At $x=-1$ and $x=3$, function $y$ has the absolute and local maximum value of $5$, and at $x=1$, it has the local minimum value of $1$. There is no absolute minimum value.
Work Step by Step
$y=-x^2-2x+4$ for $x\le1$ and $y=-x^2+6x-4$ for $x\gt1$
- Domain: $R$. Therefore, there is no endpoint.

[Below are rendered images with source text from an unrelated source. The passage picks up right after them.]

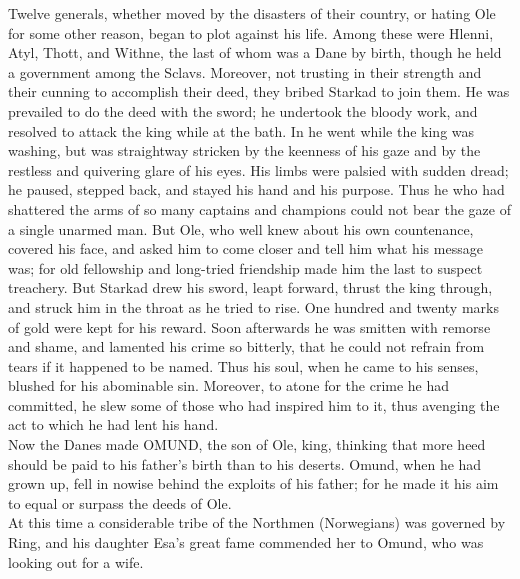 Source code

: \documentclass[10pt,a4paper]{report}
\begin{document}
Twelve generals, whether moved by the disasters of their country, or hating Ole for some other reason, began to plot against his life. Among these were Hlenni, Atyl, Thott, and Withne, the last of whom was a Dane by birth, though he held a government among the Sclavs. Moreover, not trusting in their strength and their cunning to accomplish their deed, they bribed Starkad to join them. He was prevailed to do the deed with the sword; he undertook the bloody work, and resolved to attack the king while at the bath. In he went while the king was washing, but was straightway stricken by the keenness of his gaze and by the restless and quivering glare of his eyes. His limbs were palsied with sudden dread; he paused, stepped back, and stayed his hand and his purpose. Thus he who had shattered the arms of so many captains and champions could not bear the gaze of a single unarmed man. But Ole, who well knew about his own countenance, covered his face, and asked him to come closer and tell him what his message was; for old fellowship and long-tried friendship made him the last to suspect treachery. But Starkad drew his sword, leapt forward, thrust the king through, and struck him in the throat as he tried to rise. One hundred and twenty marks of gold were kept for his reward. Soon afterwards he was smitten with remorse and shame, and lamented his crime so bitterly, that he could not refrain from tears if it happened to be named. Thus his soul, when he came to his senses, blushed for his abominable sin. Moreover, to atone for the crime he had committed, he slew some of those who had inspired him to it, thus avenging the act to which he had lent his hand.\\

Now the Danes made OMUND, the son of Ole, king, thinking that more heed should be paid to his father's birth than to his deserts. Omund, when he had grown up, fell in nowise behind the exploits of his father; for he made it his aim to equal or surpass the deeds of Ole.\\

At this time a considerable tribe of the Northmen (Norwegians) was governed by Ring, and his daughter Esa's great fame commended her to Omund, who was looking out for a wife.\\
\end{document}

1) Find the derivative of function $y$:
- For $x\le1$: $y'=-2x-2$
We have $y'=0$ when $-2x-2=0$, or $x=-1$. So there is a critical point at $x=-1$.
- For $x\gt1$: $y'=-2x+6$
We have $y'=0$ when $-2x+6=0$, or $x=3$. So there is another critical point at $x=3$.
- Also, we need to check whether $y'$ is defined at $x=1$ or not. To do so, let's check the graph of function $y$ below.
The curve of $y$ at $x=1$ is not smooth enough for $y$ to be differentiable there. So $y'$ is undefined at $x=1$. That means there is one more critical point at $x=1$.
2) Evaluate $y$ at the critical points:
- For $x=-1$, we would use the function $y=-x^2-2x+4$.
$$y=-(-1)^2-2(-1)+4=-1+2+4=5$$
- For $x=1$, we would use the function $y=-x^2-2x+4$.
$$y=-(1)^2-2\times1+4=-1-2+4=1$$
- For $x=3$, we would use the function $y=-x^2+6x-4$.
$$y=-3^2+6\times3-4=-9+18-4=5$$
So $(-1,5)$ and $(1,1)$ and $(3,5)$ are the critical points of $y$.
Now look at the graph of $y$.
At $x=-1$ and $x=3$, function $y$ has the absolute and local maximum value of $5$, and at $x=1$, it has the local minimum value of $1$. There is no absolute minimum value.